Terminally ill teen won historic ruling to preserve body
A 14-year-old girl who wanted her body to be preserved in case she could be cured in the future, won an historic legal fight shortly before her death, reports BBC.
The girl, who was terminally ill with a rare cancer, was supported in her wish to be cryogenically preserved by her mother - but not by her father.
A High Court judge ruled that the girl's mother should be allowed to decide what happened to the body.
The girl, who died in October, has been taken to the US and preserved there.
The details of her case have just been released.
The teenager - who cannot be named - and who lived in the London area, used the internet to investigate cryonics during the last months of her life.
Cryonics is the process of preserving a whole body in the hope that resuscitation and a cure are possible in the distant future.
She wrote to the judge explaining that she wanted "to live longer" and did not want "to be buried underground".
She wrote: "I think being cryopreserved gives me a chance to be cured and woken up - even in hundreds of years' time."
The judge, Mr Justice Peter Jackson, visited the girl in hospital and said he was moved by "the valiant way in which she was facing her predicament".

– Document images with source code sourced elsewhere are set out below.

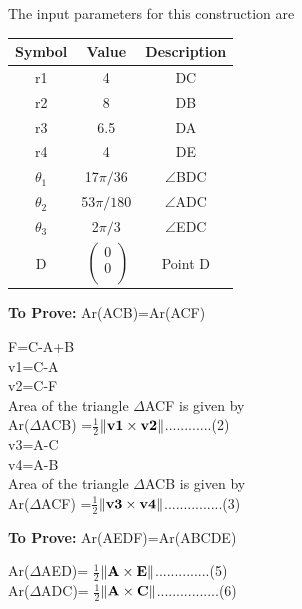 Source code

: \documentclass[10pt, a4paper]{article}
\newcommand{\myvec}[1]{\ensuremath{\begin{pmatrix}#1\end{pmatrix}}}
\let\vec\mathbf
\begin{document}
The input parameters for this construction are 
\begin{center}
\begin{tabular}{|c|c|c|}
	\hline
	\textbf{Symbol}&\textbf{Value}&\textbf{Description}\\
	\hline
	r1&4&DC\\
	\hline
	r2&8&DB\\
	\hline
	r3&6.5&DA\\
	\hline
	r4&4&DE\\
	\hline
	${\theta}_1$& 17$\pi/36$&$ \angle $BDC\\ 
	\hline
	${\theta}_2$& 53$\pi/180$&$ \angle $ADC\\ 
	\hline
	${\theta}_3$& 2$\pi/3$&$ \angle $EDC\\ 
	\hline
	D&$\
	\begin{pmatrix}
		0 \\
		0 \\
	\end{pmatrix}$%
	&Point D\\
	
	\hline
\end{tabular}
\end{center}
\textbf{To Prove:} Ar(ACB)=Ar(ACF)
		\begin{center}
	F=C-A+B\\
	v1=C-A\\
	v2=C-F\\
	Area of the triangle $\Delta$ACF is given by \\
Ar($\Delta$ACB) =$\frac{1}{2}$$\norm{\vec{v1}\times\vec{v2}}$............(2)\\
v3=A-C\\
	v4=A-B\\
		Area of the triangle $\Delta$ACB is given by \\
 Ar($\Delta$ACF) =$\frac{1}{2}$$\norm{\vec{v3}\times\vec{v4}}$...............(3)
	\end{center}
	\textbf{To Prove:}  Ar(AEDF)=Ar(ABCDE) 
	\begin{center}
	Ar($\Delta$AED)= 	$\frac{1}{2}$$\norm{\vec{A}\times\vec{E}}$..............(5)\\
	Ar($\Delta$ADC)= $\frac{1}{2}$$\norm{\vec{A}\times\vec{C}}$................(6)\\
	\end{center}
\end{document}
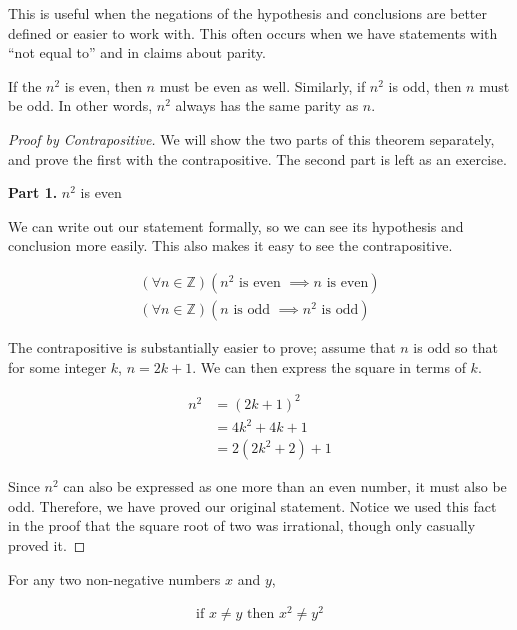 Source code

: \documentclass[twoside]{report}
\newcommand{\header}[2]{\begin{flushright} \textbf{#1} #2 \end{flushright}}
\begin{document}
This is useful when the negations of the hypothesis and conclusions are better defined or easier to work with. This often occurs when we have statements with ``not equal to'' and in claims about parity.

\vspace{\baselineskip}
\begin{theorem}
	If the $n^2$ is even, then $n$ must be even as well. Similarly, if $n^2$ is odd, then $n$ must be odd. In other words, $n^2$ always has the same parity as $n$.
\end{theorem}

\begin{proof}[Proof by Contrapositive]
	We will show the two parts of this theorem separately, and prove the first with the contrapositive. The second part is left as an exercise.
	
	\header{Part 1.}{$n^2$ is even}
	We can write out our statement formally, so we can see its hypothesis and conclusion more easily. This also makes it easy to see the contrapositive.
	
	\begin{align*} 
		(\forall n \in \mathbb{Z})(n^2 \text{ is even } \implies n \text{ is even}) \\
		(\forall n \in \mathbb{Z})(n \text{ is odd } \implies n^2 \text{ is odd})
	\end{align*}
	
	The contrapositive is substantially easier to prove; assume that $n$ is odd so that for some integer $k$, $n = 2k + 1$. We can then express the square in terms of $k$.
	
	\begin{align*}
		n^2 &= (2k + 1)^2 \\
		&= 4k^2 + 4k + 1 \\
		&= 2(2k^2 + 2) + 1
	\end{align*}
	
	Since $n^2$ can also be expressed as one more than an even number, it must also be odd. Therefore, we have proved our original statement. Notice we used this fact in the proof that the square root of two was irrational, though only casually proved it.
\end{proof}

\vspace{\baselineskip}
\begin{theorem}
	For any two non-negative numbers $x$ and $y$,
	
	\begin{align*}
		\text{if } x \neq y \text{ then } x^2 \neq y^2
	\end{align*}
\end{theorem}
\end{document}
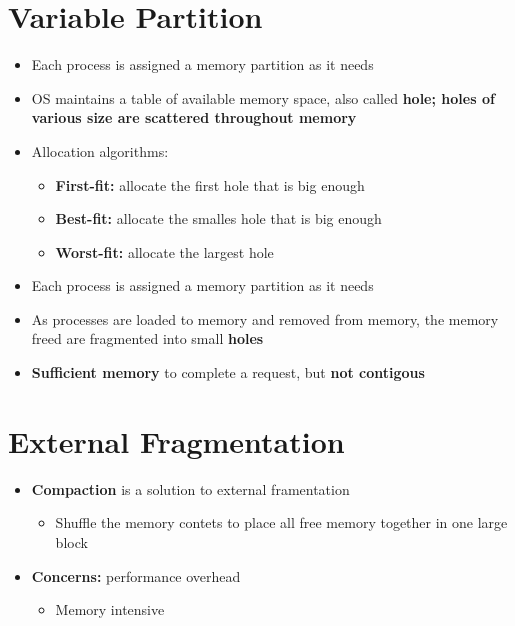 \documentclass[a4paper,11pt,english]{article}
\begin{document}
\section*{Variable Partition}
\begin{itemize}
    \item Each process is assigned a memory partition as it needs
    \item OS maintains a table of available memory space, also called \textbf{\color{blue} hole; holes of various size are scattered throughout memory}
    \item Allocation algorithms:
        \begin{itemize}
            \item \textbf{\color{blue} First-fit:} allocate the first hole that is big enough
            \item \textbf{\color{blue} Best-fit:} allocate the smalles hole that is big enough
            \item \textbf{\color{blue} Worst-fit:} allocate the largest hole
        \end{itemize}
    \item Each process is assigned a memory partition as it needs
    \item As processes are loaded to memory and removed from memory, the memory freed are fragmented into small \textbf{\color{red} holes}
    \item \textbf{\color{blue} Sufficient memory} to complete a request, but \textbf{\color{blue} not contigous}
\end{itemize}

\section*{External Fragmentation}
\begin{itemize}
    \item \textbf{\color{blue} Compaction} is a solution to external framentation
        \begin{itemize}
            \item Shuffle the memory contets to place all free memory together in one large block
        \end{itemize}
    \item \textbf{\color{blue} Concerns:} performance overhead
        \begin{itemize}
            \item Memory intensive
        \end{itemize}
\end{itemize}
\end{document}
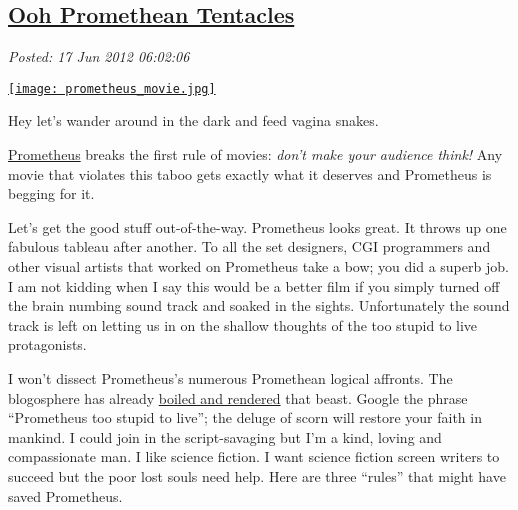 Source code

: %

\subsection*{\href{https://bakerjd99.wordpress.com/2012/06/17/ooh-promethean-tentacles/}{Ooh Promethean Tentacles}}


\noindent\emph{Posted: 17 Jun 2012 06:02:06}
\vspace{6pt}



\captionsetup[floatingfigure]{labelformat=empty}
\begin{floatingfigure}[r]{0.35\textwidth}
\centering
\href{http://www.prometheus-movie.com/}{\texttt{[image: prometheus\_movie.jpg]}}
\caption{Hey let's wander around in the dark and feed vagina snakes.}
\label{fig:2950X0}
\end{floatingfigure} \href{http://www.prometheus-movie.com/}{Prometheus} breaks the first
rule of movies: \emph{don't make your audience think!} Any movie that
violates this taboo gets exactly what it deserves and Prometheus is
begging for it.

Let's get the good stuff out-of-the-way. Prometheus looks great. It
throws up one fabulous tableau after another. To all the set designers,
CGI programmers and other visual artists that worked on Prometheus take
a bow; you did a superb job. I am not kidding when I say this would be a
better film if you simply turned off the brain numbing sound track and
soaked in the sights. Unfortunately the sound track is left on letting
us in on the shallow thoughts of the too stupid to live protagonists.

I won't dissect Prometheus's numerous Promethean logical affronts. The
blogosphere has already
\href{http://m15m.livejournal.com/23209.html}{boiled and rendered} that
beast. Google the phrase ``Prometheus too stupid to live''; the deluge
of scorn will restore your faith in mankind. I could join in the
script-savaging but I'm a kind, loving and compassionate man. I like
science fiction. I want science fiction screen writers to succeed but
the poor lost souls need help. Here are three ``rules'' that might have
saved Prometheus.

His ruling, he said, was not about the rights or wrongs of cryonics but about a dispute between parents over the disposal of their daughter's body.
Cryonics is a controversial procedure and no-one yet knows if it is possible to revive people afterwards.

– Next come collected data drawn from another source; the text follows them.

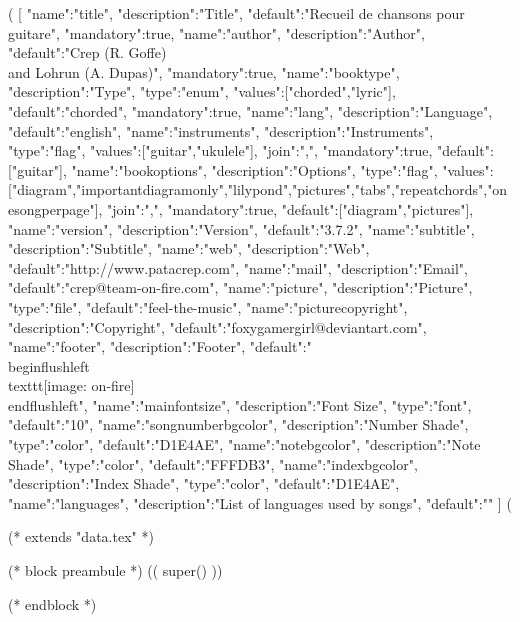 %
%
%

(%
[
{"name":"title", "description":"Title", "default":"Recueil de chansons pour guitare", "mandatory":true},
{"name":"author", "description":"Author", "default":"Crep (R. Goffe) \\and Lohrun (A. Dupas)", "mandatory":true},
{"name":"booktype", "description":"Type", "type":"enum", "values":["chorded","lyric"], "default":"chorded", "mandatory":true},
{"name":"lang", "description":"Language", "default":"english"},
{"name":"instruments", "description":"Instruments", "type":"flag", "values":["guitar","ukulele"], "join":",", "mandatory":true, "default":["guitar"]},
{"name":"bookoptions", "description":"Options", "type":"flag", "values":["diagram","importantdiagramonly","lilypond","pictures","tabs","repeatchords","onesongperpage"], "join":",", "mandatory":true, "default":["diagram","pictures"]},
{"name":"version", "description":"Version", "default":"3.7.2"},
{"name":"subtitle", "description":"Subtitle"},
{"name":"web", "description":"Web", "default":"http://www.patacrep.com"},
{"name":"mail", "description":"Email", "default":"crep@team-on-fire.com"},
{"name":"picture", "description":"Picture", "type":"file", "default":"feel-the-music"},
{"name":"picturecopyright", "description":"Copyright", "default":"foxygamergirl@deviantart.com"},
{"name":"footer", "description":"Footer", "default":"\\begin{flushleft}\\texttt{[image: on-fire]}\\end{flushleft}"},
{"name":"mainfontsize", "description":"Font Size", "type":"font", "default":"10"},
{"name":"songnumberbgcolor", "description":"Number Shade", "type":"color", "default":"D1E4AE"},
{"name":"notebgcolor", "description":"Note Shade", "type":"color", "default":"FFFDB3"},
{"name":"indexbgcolor", "description":"Index Shade", "type":"color", "default":"D1E4AE"},
{"name":"languages", "description":"List of languages used by songs", "default":""}
]
(%

(* extends "data.tex" *)

(* block preambule *)
(( super() ))

\usepackage{venturisold}
\renewcommand{\printchord}[1]{\mdseries\ttfamily\upshape#1}

\usepackage{licence}
(* endblock *)
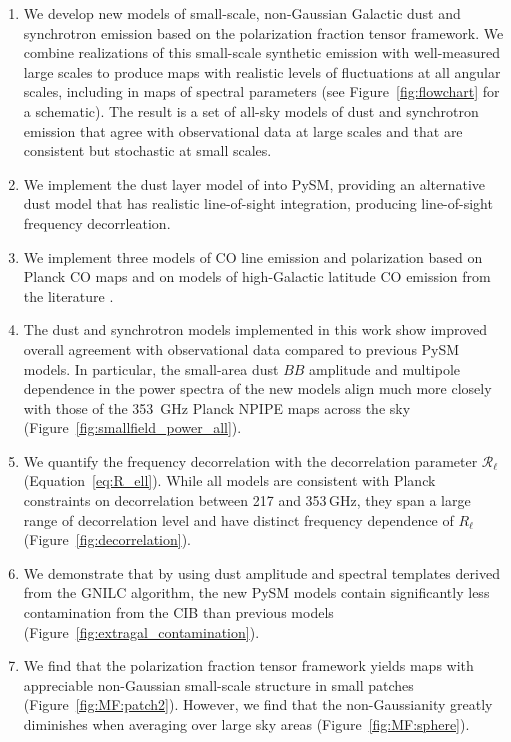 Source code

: \documentclass[twocolumn]{aastex631}
\begin{document}
\begin{enumerate}
    \item We develop new models of small-scale, non-Gaussian Galactic dust and synchrotron emission based on the polarization fraction tensor framework. We combine realizations of this small-scale synthetic emission with well-measured large scales to produce maps with realistic levels of fluctuations at all angular scales, including in maps of spectral parameters (see Figure~\ref{fig:flowchart} for a schematic). The result is a set of all-sky models of dust and synchrotron emission that agree with observational data at large scales and that are consistent but stochastic at small scales.
    \item We implement the dust layer model of \citet{Martinez-Solaeche:2018} into PySM, providing an alternative dust model that has realistic line-of-sight integration, producing line-of-sight frequency decorrleation.
    \item We implement three models of CO line emission and polarization based on Planck CO maps \citep{planck2013-p03a} and on models of high-Galactic latitude CO emission from the literature \citep{Puglisi:2017}.
    \item The dust and synchrotron models implemented in this work show improved overall agreement with observational data compared to previous PySM models. In particular, the small-area dust $BB$ amplitude and multipole dependence in the power spectra of the new models align much more closely with those of the 353~GHz Planck NPIPE maps across the sky (Figure~\ref{fig:smallfield_power_all}).
    \item We quantify the frequency decorrelation with the decorrelation parameter $\mathcal{R}_\ell$ (Equation~\ref{eq:R_ell}). While all models are consistent with Planck constraints on decorrelation between 217 and 353\,GHz, they span a large range of decorrelation level and have distinct frequency dependence of $R_\ell$ (Figure~\ref{fig:decorrelation}).
    \item We demonstrate that by using dust amplitude and spectral templates derived from the GNILC algorithm, the new PySM models contain significantly less contamination from the CIB than previous models (Figure~\ref{fig:extragal_contamination}).
    \item We find that the polarization fraction tensor framework yields maps with appreciable non-Gaussian small-scale structure in small patches (Figure~\ref{fig:MF:patch2}). However, we find that the non-Gaussianity greatly diminishes when averaging over large sky areas (Figure~\ref{fig:MF:sphere}).

\end{enumerate}
\end{document}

There are facilities in the US and Russia where bodies can be preserved in liquid nitrogen at very low temperatures (less than -130C) - but not in the UK.

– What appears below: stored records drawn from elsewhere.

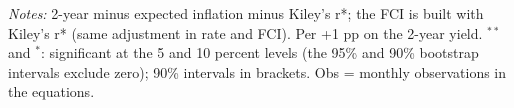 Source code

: \begin{flushleft}\footnotesize\textit{Notes:} 2-year minus expected inflation minus Kiley's r*; the FCI is built with Kiley's r* (same adjustment in rate and FCI). Per +1 pp on the 2-year yield. $^{**}$ and $^{*}$: significant at the 5 and 10 percent levels (the 95\% and 90\% bootstrap intervals exclude zero); 90\% intervals in brackets. Obs = monthly observations in the equations.\end{flushleft}
\endgroup
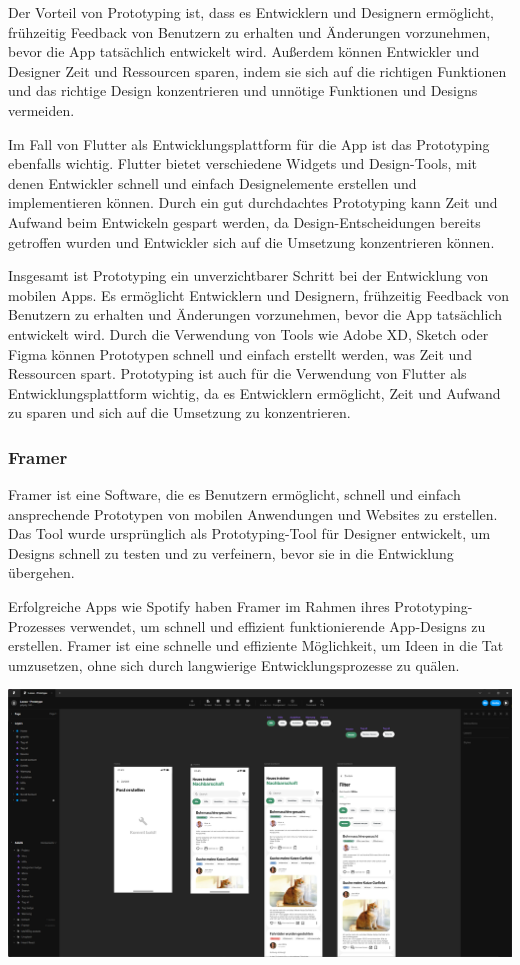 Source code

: Der Vorteil von Prototyping ist, dass es Entwicklern und Designern ermöglicht, frühzeitig Feedback von Benutzern zu erhalten und Änderungen vorzunehmen, bevor die App tatsächlich entwickelt wird. Außerdem können Entwickler und Designer Zeit und Ressourcen sparen, indem sie sich auf die richtigen Funktionen und das richtige Design konzentrieren und unnötige Funktionen und Designs vermeiden.

Im Fall von Flutter als Entwicklungsplattform für die App ist das Prototyping ebenfalls wichtig. Flutter bietet verschiedene Widgets und Design-Tools, mit denen Entwickler schnell und einfach Designelemente erstellen und implementieren können. Durch ein gut durchdachtes Prototyping kann Zeit und Aufwand beim Entwickeln gespart werden, da Design-Entscheidungen bereits getroffen wurden und Entwickler sich auf die Umsetzung konzentrieren können.

Insgesamt ist Prototyping ein unverzichtbarer Schritt bei der Entwicklung von mobilen Apps. Es ermöglicht Entwicklern und Designern, frühzeitig Feedback von Benutzern zu erhalten und Änderungen vorzunehmen, bevor die App tatsächlich entwickelt wird. Durch die Verwendung von Tools wie Adobe XD, Sketch oder Figma können Prototypen schnell und einfach erstellt werden, was Zeit und Ressourcen spart. Prototyping ist auch für die Verwendung von Flutter als Entwicklungsplattform wichtig, da es Entwicklern ermöglicht, Zeit und Aufwand zu sparen und sich auf die Umsetzung zu konzentrieren.
\subsubsection{Framer}

Framer ist eine Software, die es Benutzern ermöglicht, schnell und einfach ansprechende Prototypen von mobilen Anwendungen und Websites zu erstellen. Das Tool wurde ursprünglich als Prototyping-Tool für Designer entwickelt, um Designs schnell zu testen und zu verfeinern, bevor sie in die Entwicklung übergehen.

Erfolgreiche Apps wie Spotify haben Framer im Rahmen ihres
Prototyping-Prozesses verwendet, um schnell und effizient
funktionierende App-Designs zu erstellen. Framer ist eine
schnelle und effiziente Möglichkeit, um Ideen in die Tat
umzusetzen, ohne sich durch langwierige Entwicklungsprozesse
zu quälen.

\includegraphics[width=1\textwidth]{pics/nochba-framer-prototype-screenshot.png}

The cost of preserving a body for an infinite amount of time is estimated to be around £37,000.
The judge said the girl's application was the only one of its kind to have come before a court in England and Wales - and probably anywhere else.
Mr Justice Jackson said the case was an example of science posing new questions to lawyers.
The girl died peacefully in October knowing that her remains would be preserved, but the judge said there had been problems on the day she died.
He said hospital staff and bosses had expressed concerns about the way the process of preparing her body for cryogenic preservation had been handled.
This was carried out by a voluntary group in the UK before her body was flown to the US for storage.
He suggested that ministers should consider "proper regulation" of cryonic preservation for the future.